BWBC 20: Certain Distant Suns

Greetings friends!
This story is great. That’s it. You can go on about your business now. I don’t know if it’s my favorite in the collection*, but it’s certainly a standout.
Joanne Greenberg might be most famous for I Never Promised You a Rose Garden a semi-autobiographical novel about teenage schizophrenia she wrote in the early 1960s under the pen name Hannah Green. I’ve read it. It’s good. I mention it briefly here in this post where I misspell the author’s name. This story is completely different from that novel. It’s also very funny and reads like a Kelly Link story.

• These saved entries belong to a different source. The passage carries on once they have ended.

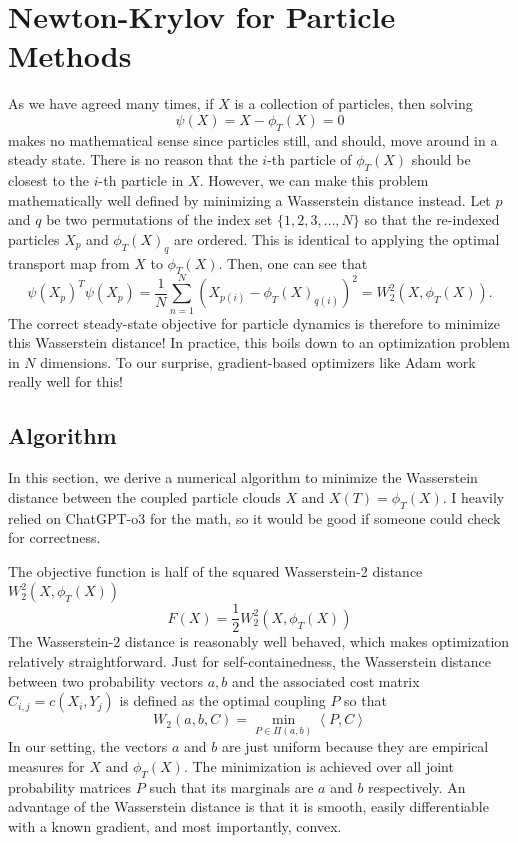 \documentclass{article}
\begin{document}
\section{Newton-Krylov for Particle Methods}
As we have agreed many times, if $X$ is a collection of particles, then solving
\begin{equation}
    \psi(X) = X - \phi_T(X) = 0
\end{equation}
makes no mathematical sense since particles still, and should, move around in a steady state. There is no reason that the $i$-th particle of $\phi_T(X)$ should be closest to the $i$-th particle in $X$. However, we can make this problem mathematically well defined by minimizing a Wasserstein distance instead. Let $p$ and $q$ be two permutations of the index set $\{1,2,3,\dots,N\}$ so that the re-indexed particles $X_p$ and $\phi_T(X)_q$ are ordered. This is identical to applying the optimal transport map from $X$ to $\phi_T(X)$. Then, one can see that
\begin{equation}
    \psi(X_p)^T \psi(X_p)= \frac{1}{N} \sum_{n=1}^N (X_{p(i)} - \phi_T(X)_{q(i)})^2 = W^2_2(X, \phi_T(X)).
\end{equation}
The correct steady-state objective for particle dynamics is therefore to minimize this Wasserstein distance! In practice, this boils down to an optimization problem in $N$ dimensions. To our surprise, gradient-based optimizers like Adam work really well for this!

\subsection{Algorithm} \label{subsec:particle_algorithm}
In this section, we derive a numerical algorithm to minimize the Wasserstein distance between the coupled particle clouds $X$ and $X(T) = \phi_T(X)$. I heavily relied on ChatGPT-o3 for the math, so it would be good if someone could check for correctness.

The objective function is half of the squared Wasserstein-2 distance $W_2^2(X, \phi_T(X))$
\begin{equation}
    F(X) = \frac{1}{2}W_2^2(X, \phi_T(X))
\end{equation}
The Wasserstein-2 distance is reasonably well behaved, which makes optimization relatively straightforward. Just for self-containedness, the Wasserstein distance between two probability vectors $a, b$ and the associated cost matrix $C_{i,j} = c(X_i, Y_j)$ is defined as the optimal coupling $P$ so that
\begin{equation} \label{eq:regularized_OT_loss}
    W_2(a, b, C) = \underset{P \in \Pi(a,b)}{\min} \left\langle P, C\right\rangle
\end{equation}
In our setting, the vectors $a$ and $b$ are just uniform because they are empirical measures for $X$ and $\phi_T(X)$. The minimization is achieved over all joint probability matrices $P$ such that its marginals are $a$ and $b$ respectively. An advantage of the Wasserstein distance is that it is smooth, easily differentiable with a known gradient, and most importantly, convex.
\end{document}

“Certain Distant Suns” by Joanne Greenberg
“Certain Distant Suns” is set in 1970s USA among the Jewish American community around New York City. It’s told from the POV of a nineteen year-old girl and the chaos that results when her Aunt Bessie declares that she no longer believes in God. For the first two-thirds of the story nothing fantastical happens. The family first has to deal with Bessie’s apostasy, then with her increasingly more eccentric decisions. She stops believing in Capitalism, germs, and electricity. And with every decision the family panics and wonders how Bessie can possibly survive. But she does, and she becomes an inspiration to the narrator, who notices how much happier Bessie is now that she’s given up all these things.

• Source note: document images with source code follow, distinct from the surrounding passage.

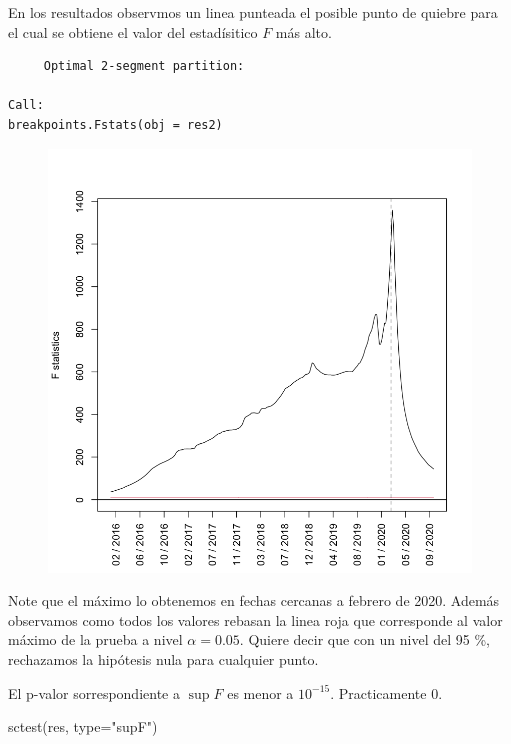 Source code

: \documentclass[
]{article}
\newenvironment{Shaded}{}{}
\newcommand{\AttributeTok}[1]{\textcolor[rgb]{0.49,0.56,0.16}{#1}}
\newcommand{\FunctionTok}[1]{\textcolor[rgb]{0.02,0.16,0.49}{#1}}
\newcommand{\NormalTok}[1]{#1}
\newcommand{\StringTok}[1]{\textcolor[rgb]{0.25,0.44,0.63}{#1}}
\begin{document}
En los resultados observmos un linea punteada el posible punto de
quiebre para el cual se obtiene el valor del estadísitico \(F\) más
alto.

\begin{verbatim}
	 Optimal 2-segment partition:

Call:
breakpoints.Fstats(obj = res2)
\end{verbatim}

\begin{figure}
\centering
\includegraphics{../plots/structChange_files/structChange_9_1.png}
\caption{}
\end{figure}

Note que el máximo lo obtenemos en fechas cercanas a febrero de 2020.
Además observamos como todos los valores rebasan la linea roja que
corresponde al valor máximo de la prueba a nivel \(\alpha=0.05\). Quiere
decir que con un nivel del 95 \%, rechazamos la hipótesis nula para
cualquier punto.

El p-valor sorrespondiente a \(\sup F\) es menor a \(10^{-15}\).
Practicamente 0.

\begin{Shaded}
\begin{Highlighting}[]
\FunctionTok{sctest}\NormalTok{(res, }\AttributeTok{type=}\StringTok{"supF"}\NormalTok{)}
\end{Highlighting}
\end{Shaded}
\end{document}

But this is a fantasy collection, and we’re in a stretch of stories dealing with faith and belief. A cosmic backlash brews against Aunt Bessie. And when it arrives it’s not just a single thing, but two-pronged. I don’t want to give too much away, because you should read this story. I will say that it involves a magic TV among other things.
Greenberg’s style is wry and observant, and it’s fun to see her mix the cosmic scale with the intimately personal. I’m not sure when I’ll again have the chance to read her work, but to stumble at random onto a story like this is exactly what I wanted out of this collection.
* At the end of this project I’ll likely do a Top 20 favorite stories list. And this story will definitely be there.